Tag: Universal

  • Midjourney Demands Disney, Universal, and Warner Bros Disclose Internal AI Projects in Copyright Battle

    Midjourney Demands Disney, Universal, and Warner Bros Disclose Internal AI Projects in Copyright Battle

    In a significant escalation of the ongoing copyright dispute, the AI image generator Midjourney has asked a federal court to compel Disney, Universal, and Warner Bros. Discovery to hand over detailed records of their own internal use of generative AI technology. The demand represents an aggressive tactical shift that could reshape how the courts evaluate evidence in AI-related copyright litigation.

    How the Lawsuit Reached This Point

    Disney and Universal originally filed suit against Midjourney in June 2025, alleging its models could produce unauthorized renditions of iconic copyrighted characters such as Bart Simpson and Darth Vader. Warner Bros. Discovery followed in September 2025, adding its own stable of characters including Batman and Superman. The studios sought an injunction and statutory damages of up to $150,000 per infringing work. Midjourney has consistently argued that its use of publicly available images for training constitutes fair use.

    What Midjourney Is Now Demanding

    The case has moved into the discovery phase, the stage where both parties exchange evidence. Midjourney is now seeking far broader disclosure than initially granted by a court order in June 2026, which limited the studios’ obligations to AI use in consumer products only.
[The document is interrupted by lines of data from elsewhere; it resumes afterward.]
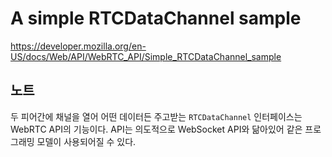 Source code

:# A simple RTCDataChannel sample

https://developer.mozilla.org/en-US/docs/Web/API/WebRTC_API/Simple_RTCDataChannel_sample

## 노트

두 피어간에 채널을 열어 어떤 데이터든 주고받는 `RTCDataChannel` 인터페이스는 WebRTC API의 기능이다. API는 의도적으로 WebSocket API와 닮아있어 같은 프로그래밍 모델이 사용되어질 수 있다.
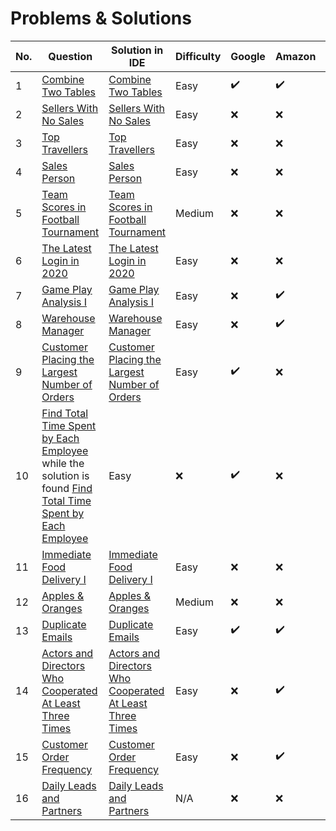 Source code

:# Problems & Solutions

|No.| Question | Solution in IDE | Difficulty|Google|Amazon|Apple|Facebook/Meta|Microsoft|Adobe|Airbnb|Bloomberg|DE Shaw|Goldman Sachs|LinkedIn|Netflix|Reddit|Spotify|Tesla|TikTok|Twitter|Uber|Others|
|---|---|---|---|---|---|---|---|---|---|---|---|---|---|---|---|---|---|---|---|---|---|---|
| 1 | [Combine Two Tables](https://leetcode.com/problems/combine-two-tables/) | [Combine Two Tables](https://github.com/aurimas13/Solutions-To-Problems/blob/main/LeetCode/Pandas%20Solutions/Combine%20Two%20Tables/combine_two_tables.py) | Easy |:heavy_check_mark:|:heavy_check_mark:|:heavy_check_mark:|:heavy_check_mark:|:heavy_check_mark:|:x:|:x:|:x:|:x:|:x:|:x:|:x:|:x:|:x:|:x:|:x:|:x:|:x:|:x:|
| 2 | [Sellers With No Sales](https://leetcode.com/problems/sellers-with-no-sales/) | [Sellers With No Sales](https://github.com/aurimas13/Solutions-To-Problems/blob/main/LeetCode/Pandas%20Solutions/Sellers%20With%20No%20Sales/sellers.py) | Easy |:x:|:x:|:x:|:x:|:x:|:x:|:x:|:x:|:x:|:x:|:x:|:x:|:x:|:x:|:x:|:x:|:x:|:x:|:x:|
| 3 | [Top Travellers](https://leetcode.com/problems/top-travellers/) | [Top Travellers](https://github.com/aurimas13/Solutions-To-Problems/blob/main/LeetCode/Pandas%20Solutions/top_travellers.py) | Easy |:x:|:x:|:x:|:x:|:x:|:x:|:x:|:x:|:x:|:x:|:x:|:x:|:x:|:x:|:x:|:x:|:x:|:x:|:heavy_check_mark:|
| 4 | [Sales Person](https://leetcode.com/problems/sales-person/) | [Sales Person](https://github.com/aurimas13/Solutions-To-Problems/blob/main/LeetCode/Pandas%20Solutions/Sales%20Person/person.py) | Easy  |:x:|:x:|:x:|:x:|:x:|:x:|:x:|:x:|:x:|:x:|:x:|:x:|:x:|:x:|:x:|:x:|:x:|:x:|:x:|
| 5 | [Team Scores in Football Tournament](https://leetcode.com/problems/team-scores-in-football-tournament/) | [Team Scores in Football Tournament](https://github.com/aurimas13/Solutions-To-Problems/blob/main/LeetCode/Pandas%20Solutions/Team%20Scores%20in%20Football%20Tournament/football_tournament.py) | Medium |:x:|:x:|:x:|:x:|:x:|:x:|:x:|:x:|:x:|:x:|:x:|:x:|:x:|:x:|:x:|:x:|:x:|:x:|:heavy_check_mark:|
| 6 | [The Latest Login in 2020](https://leetcode.com/problems/the-latest-login-in-2020/) | [The Latest Login in 2020](https://github.com/aurimas13/Solutions-To-Problems/blob/main/LeetCode/SQL%20Solutions/The%20Latest%20Login%20in%202020/latest.sql) | Easy |:x:|:x:|:x:|:x:|:x:|:x:|:x:|:x:|:x:|:x:|:x:|:x:|:x:|:x:|:x:|:x:|:x:|:x:|:heavy_check_mxark:| 
| 7 | [Game Play Analysis I](https://leetcode.com/problems/game-play-analysis-i/) | [Game Play Analysis I](https://github.com/aurimas13/Solutions-To-Problems/blob/main/LeetCode/Pandas%20Solutions/Game%20Play%20Analysis%20I/game_play_analysis_i.py) | Easy |:x:|:heavy_check_mark:|:x:|:x:|:x:|:heavy_check_mark:|:x:|:heavy_check_mark:|:x:|:x:|:x:|:x:|:x:|:x:|:x:|:x:|:x:|:x:|:heavy_check_mark:| 
| 8 | [Warehouse Manager](https://leetcode.com/problems/warehouse-manager/) | [Warehouse Manager](https://github.com/aurimas13/Solutions-To-Problems/blob/main/LeetCode/Pandas%20Solutions/Warehouse%20Manager/warehouse_manager.py) | Easy |:x:|:heavy_check_mark:|:x:|:x:|:x:|:x:|:x:|:x:|:x:|:x:|:x:|:x:|:x:|:x:|:x:|:x:|:x:|:x:|:x:| 
| 9 | [Customer Placing the Largest Number of Orders](https://leetcode.com/problems/customer-placing-the-largest-number-of-orders/) | [Customer Placing the Largest Number of Orders](https://github.com/aurimas13/Solutions-To-Problems/blob/main/LeetCode/Pandas%20Solutions/Customer%20Placing%20the%20Largest%20Number%20of%20Orders/customer_placing_the_largest_number_of_orders.py) | Easy |:heavy_check_mark:|:x:|:heavy_check_mark:|:x:|:x:|:heavy_check_mark:|:x:|:x:|:x:|:x:|:x:|:x:|:x:|:x:|:x:|:x:|:heavy_check_mark:|:heavy_check_mark:|:x:| 
| 10 | [Find Total Time Spent by Each Employee](https://leetcode.com/problems/find-total-time-spent-by-each-employee/) while the solution is found [Find Total Time Spent by Each Employee](https://github.com/aurimas13/Solutions-To-Problems/blob/main/LeetCode/Pandas%20Solutions/Find%20Total%20Time%20Spent%20by%20Each%20Employee/find_total_time_spent_by_each_employee.py) | Easy |:x:|:heavy_check_mark:|:x:|:x:|:x:|:heavy_check_mark:|:x:|:x:|:x:|:x:|:x:|:x:|:x:|:x:|:x:|:x:|:x:|:x:|:x:|
| 11 | [Immediate Food Delivery I](https://leetcode.com/problems/immediate-food-delivery-i/) | [Immediate Food Delivery I](https://github.com/aurimas13/Solutions-To-Problems/blob/main/LeetCode/Pandas%20Solutions/Immediate%20Food%20Delivery%20I/immediate_food_delivery_i.py) | Easy |:x:|:x:|:x:|:x:|:x:|:x:|:x:|:x:|:x:|:x:|:x:|:x:|:x:|:x:|:x:|:x:|:x:|:x:|:heavy_check_mark:|
| 12 | [Apples & Oranges](https://leetcode.com/problems/apples-oranges/) | [Apples & Oranges](https://github.com/aurimas13/Solutions-To-Problems/blob/main/LeetCode/Pandas%20Solutions/Apples%20and%20Oranges/apples_and_oranges.py) | Medium |:x:|:x:|:x:|:x:|:x:|:x:|:x:|:x:|:x:|:x:|:x:|:x:|:x:|:x:|:x:|:x:|:x:|:x:|:x:|
| 13 | [Duplicate Emails](https://leetcode.com/problems/duplicate-emails/) | [Duplicate Emails](https://github.com/aurimas13/Solutions-To-Problems/blob/main/LeetCode/Pandas%20Solutions/Duplicate%20Emails/duplicate.py) | Easy | :heavy_check_mark:|:heavy_check_mark:|:x:|:x:|:x:|:heavy_check_mark:|:x:|:x:|:x:|:x:|:x:|:x:|:x:|:x:|:x:|:x:|:x:|:x:|:x:|
| 14 | [Actors and Directors Who Cooperated At Least Three Times](https://leetcode.com/problems/actors-and-directors-who-cooperated-at-least-three-times/) | [Actors and Directors Who Cooperated At Least Three Times](https://github.com/aurimas13/Solutions-To-Problems/blob/main/LeetCode/Pandas%20Solutions/Actors%20and%20director%20Who%20Cooperated%20At%20Least%20Three%20Times/actors.py) | Easy | :x:|:heavy_check_mark:|:x:|:x:|:x:|:x:|:x:|:x:|:x:|:x:|:x:|:x:|:x:|:x:|:x:|:x:|:x:|:x:|:x:|
| 15 | [Customer Order Frequency](https://leetcode.com/problems/customer-order-frequency/) | [Customer Order Frequency](https://github.com/aurimas13/Solutions-To-Problems/blob/main/LeetCode/Python%20Solutions/Customer%20Order%20Frequency/customer.[y]) | Easy |:x:|:heavy_check_mark:|:x:|:x:|:x:|:x:|:x:|:x:|:x:|:x:|:x:|:x:|:x:|:x:|:x:|:x:|:x:|:x:|:x:|
| 16 | [Daily Leads and Partners](https://leetcode.com/problems/daily-leads-and-partners/description/) | [Daily Leads and Partners](https://github.com/aurimas13/Solutions-To-Problems/blob/main/LeetCode/Pandas%20Solutions/daily.py) | N/A |:x:|:x:|:x:|:x:|:x:|:x:|:x:|:x:|:x:|:x:|:x:|:x:|:x:|:x:|:x:|:x:|:x:|:x:|:x:|

<!-- |Google|Amazon|Apple|Facebook|Microsoft|Adobe|Airbnb|Bloomberg|DE Shaw|Goldman Sachs|LinkedIn|Netflix|Reddit|Spotify|Tesla|TikTok|Twitter|Uber|Others| -->
<!-- :x:|:x:|:x:|:x:|:x:|:x:|:x:|:x:|:x:|:x:|:x:|:x:|:x:|:x:|:x:|:x:|:x:|:x:|:x:| -->
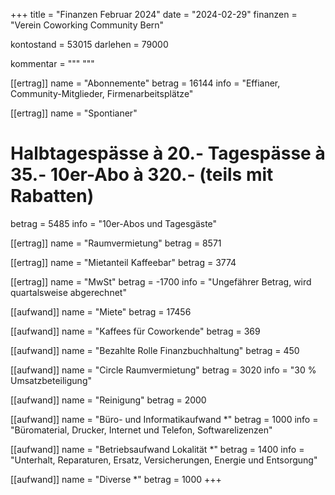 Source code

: +++
title = "Finanzen Februar 2024"
date = "2024-02-29"
finanzen = "Verein Coworking Community Bern"

kontostand = 53015
darlehen = 79000

kommentar = """
"""

[[ertrag]]
name = "Abonnemente"
betrag = 16144
info = "Effianer, Community-Mitglieder, Firmenarbeitsplätze"

[[ertrag]]
name = "Spontianer"
#  Halbtagespässe à 20.-   Tagespässe à 35.-   10er-Abo à 320.-  (teils mit Rabatten)
betrag = 5485
info = "10er-Abos und Tagesgäste"

[[ertrag]]
name = "Raumvermietung"
betrag = 8571

[[ertrag]]
name = "Mietanteil Kaffeebar"
betrag = 3774

[[ertrag]]
name = "MwSt"
betrag = -1700
info = "Ungefährer Betrag, wird quartalsweise abgerechnet"


[[aufwand]]
name = "Miete"
betrag = 17456

[[aufwand]]
name = "Kaffees für Coworkende"
betrag = 369

[[aufwand]]
name = "Bezahlte Rolle Finanzbuchhaltung"
betrag = 450

[[aufwand]]
name = "Circle Raumvermietung"
betrag = 3020
info = "30 % Umsatzbeteiligung"

[[aufwand]]
name = "Reinigung"
betrag = 2000

[[aufwand]]
name = "Büro- und Informatikaufwand *"
betrag = 1000
info = "Büromaterial, Drucker, Internet und Telefon, Softwarelizenzen"

[[aufwand]]
name = "Betriebsaufwand Lokalität *"
betrag = 1400
info = "Unterhalt, Reparaturen, Ersatz, Versicherungen, Energie und Entsorgung"

[[aufwand]]
name = "Diverse *"
betrag = 1000
+++
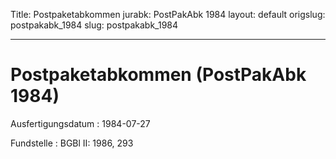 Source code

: Title: Postpaketabkommen
jurabk: PostPakAbk 1984
layout: default
origslug: postpakabk_1984
slug: postpakabk_1984

---

# Postpaketabkommen (PostPakAbk 1984)

Ausfertigungsdatum
:   1984-07-27

Fundstelle
:   BGBl II: 1986, 293

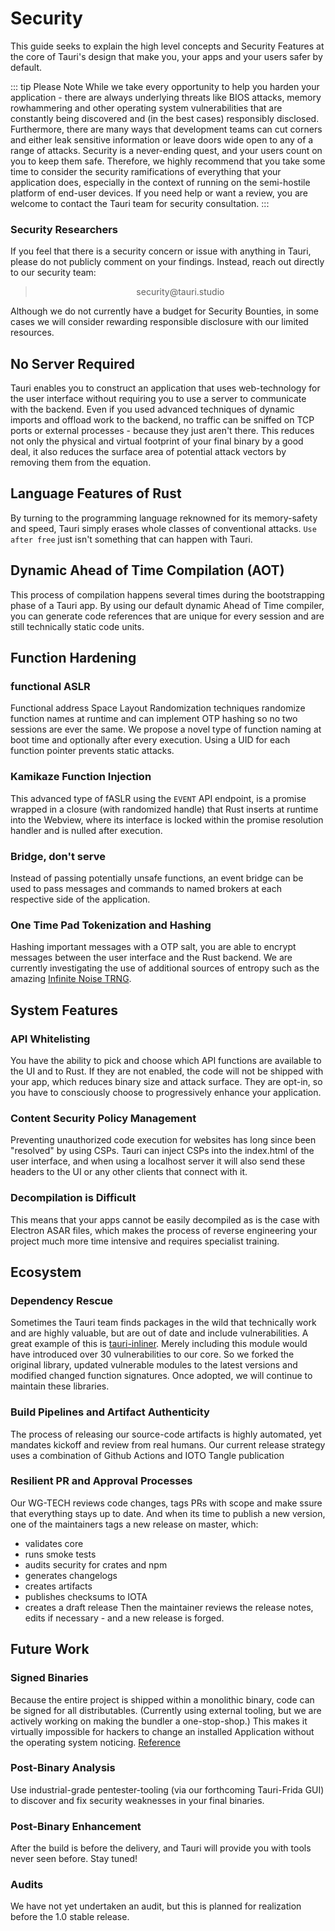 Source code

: # Security

This guide seeks to explain the high level concepts and Security Features at the
core of Tauri's design that make you, your apps and your users safer by default.

::: tip Please Note While we take every opportunity to help you harden your
application - there are always underlying threats like BIOS attacks, memory
rowhammering and other operating system vulnerabilities that are constantly
being discovered and (in the best cases) responsibly disclosed. Furthermore,
there are many ways that development teams can cut corners and either leak
sensitive information or leave doors wide open to any of a range of attacks.
Security is a never-ending quest, and your users count on you to keep them safe.
Therefore, we highly recommend that you take some time to consider the security
ramifications of everything that your application does, especially in the
context of running on the semi-hostile platform of end-user devices. If you need
help or want a review, you are welcome to contact the Tauri team for security
consultation. :::

### Security Researchers

If you feel that there is a security concern or issue with anything in Tauri,
please do not publicly comment on your findings. Instead, reach out directly to
our security team:

> <center>security@tauri.studio</center>

Although we do not currently have a budget for Security Bounties, in some cases
we will consider rewarding responsible disclosure with our limited resources.

## No Server Required

Tauri enables you to construct an application that uses web-technology for the
user interface without requiring you to use a server to communicate with the
backend. Even if you used advanced techniques of dynamic imports and offload
work to the backend, no traffic can be sniffed on TCP ports or external
processes - because they just aren't there. This reduces not only the physical
and virtual footprint of your final binary by a good deal, it also reduces the
surface area of potential attack vectors by removing them from the equation.

## Language Features of Rust

By turning to the programming language reknowned for its memory-safety and
speed, Tauri simply erases whole classes of conventional attacks.
`Use after free` just isn't something that can happen with Tauri.

## Dynamic Ahead of Time Compilation (AOT)

This process of compilation happens several times during the bootstrapping phase
of a Tauri app. By using our default dynamic Ahead of Time compiler, you can
generate code references that are unique for every session and are still
technically static code units.

## Function Hardening

### functional ASLR

Functional address Space Layout Randomization techniques randomize function
names at runtime and can implement OTP hashing so no two sessions are ever the
same. We propose a novel type of function naming at boot time and optionally
after every execution. Using a UID for each function pointer prevents static
attacks.

### Kamikaze Function Injection

This advanced type of fASLR using the `EVENT` API endpoint, is a promise wrapped
in a closure (with randomized handle) that Rust inserts at runtime into the
Webview, where its interface is locked within the promise resolution handler and
is nulled after execution.

### Bridge, don't serve

Instead of passing potentially unsafe functions, an event bridge can be used to
pass messages and commands to named brokers at each respective side of the
application.

### One Time Pad Tokenization and Hashing

Hashing important messages with a OTP salt, you are able to encrypt messages
between the user interface and the Rust backend. We are currently investigating
the use of additional sources of entropy such as the amazing
[Infinite Noise TRNG](https://13-37.org/en/shop/infinite-noise-trng/).

## System Features

### API Whitelisting

You have the ability to pick and choose which API functions are available to the
UI and to Rust. If they are not enabled, the code will not be shipped with your
app, which reduces binary size and attack surface. They are opt-in, so you have
to consciously choose to progressively enhance your application.

### Content Security Policy Management

Preventing unauthorized code execution for websites has long since been
"resolved" by using CSPs. Tauri can inject CSPs into the index.html of the user
interface, and when using a localhost server it will also send these headers to
the UI or any other clients that connect with it.

### Decompilation is Difficult

This means that your apps cannot be easily decompiled as is the case with
Electron ASAR files, which makes the process of reverse engineering your project
much more time intensive and requires specialist training.

## Ecosystem

### Dependency Rescue

Sometimes the Tauri team finds packages in the wild that technically work and
are highly valuable, but are out of date and include vulnerabilities. A great
example of this is [tauri-inliner](https://github.com/tauri-apps/tauri-inliner).
Merely including this module would have introduced over 30 vulnerabilities to
our core. So we forked the original library, updated vulnerable modules to the
latest versions and modified changed function signatures. Once adopted, we will
continue to maintain these libraries.

### Build Pipelines and Artifact Authenticity

The process of releasing our source-code artifacts is highly automated, yet
mandates kickoff and review from real humans. Our current release strategy uses
a combination of Github Actions and IOTO Tangle publication

### Resilient PR and Approval Processes

Our WG-TECH reviews code changes, tags PRs with scope and make ssure that
everything stays up to date. And when its time to publish a new version, one of
the maintainers tags a new release on master, which:

-   validates core
-   runs smoke tests
-   audits security for crates and npm
-   generates changelogs
-   creates artifacts
-   publishes checksums to IOTA
-   creates a draft release Then the maintainer reviews the release notes, edits
    if necessary - and a new release is forged.

## Future Work

### Signed Binaries

Because the entire project is shipped within a monolithic binary, code can be
signed for all distributables. (Currently using external tooling, but we are
actively working on making the bundler a one-stop-shop.) This makes it virtually
impossible for hackers to change an installed Application without the operating
system noticing. [Reference](https://github.com/electron/asar/issues/123)

### Post-Binary Analysis

Use industrial-grade pentester-tooling (via our forthcoming Tauri-Frida GUI) to
discover and fix security weaknesses in your final binaries.

### Post-Binary Enhancement

After the build is before the delivery, and Tauri will provide you with tools
never seen before. Stay tuned!

### Audits

We have not yet undertaken an audit, but this is planned for realization before
the 1.0 stable release.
The company is asking the court to remove that restriction entirely and require the studios to produce internal documents covering AI business strategies, training datasets, model weights, board-level presentations, and every prompt that studio employees have entered into Midjourney’s platform — not just the specific prompts linked to the allegedly infringing images at the heart of the case.

    The Legal Theory Behind the Request

    Midjourney’s motion relies on the legal doctrine of “unclean hands”: if the studios themselves use generative AI internally for storyboarding or early-stage concept work without properly licensing every image, that could indicate the industry treats such AI training as standard, unlicensed practice. In its court filings, Midjourney contends that this evidence could show the studios are engaging in the very conduct they are suing over. The studios’ lead attorney, David Singer, has dismissed the request as a “fishing expedition,” maintaining that the case is narrowly about stopping unauthorized copying and distribution of copyrighted characters, not about halting AI development or shutting down Midjourney.

    Why This Discovery Fight Matters Beyond This Case

    Legal observers are closely watching the outcome, as the court’s ruling on what evidence is admissible could set a precedent for numerous other AI copyright cases moving through the judiciary. If Midjourney succeeds in obtaining the studios’ internal AI records, it could fundamentally alter how courts weigh fair use arguments and industry-custom defenses in future disputes between AI companies and content owners. For now, the case stands as a pointed illustration of a central tension in the generative AI industry: media companies suing over unauthorized AI training while facing questions about their own internal AI practices.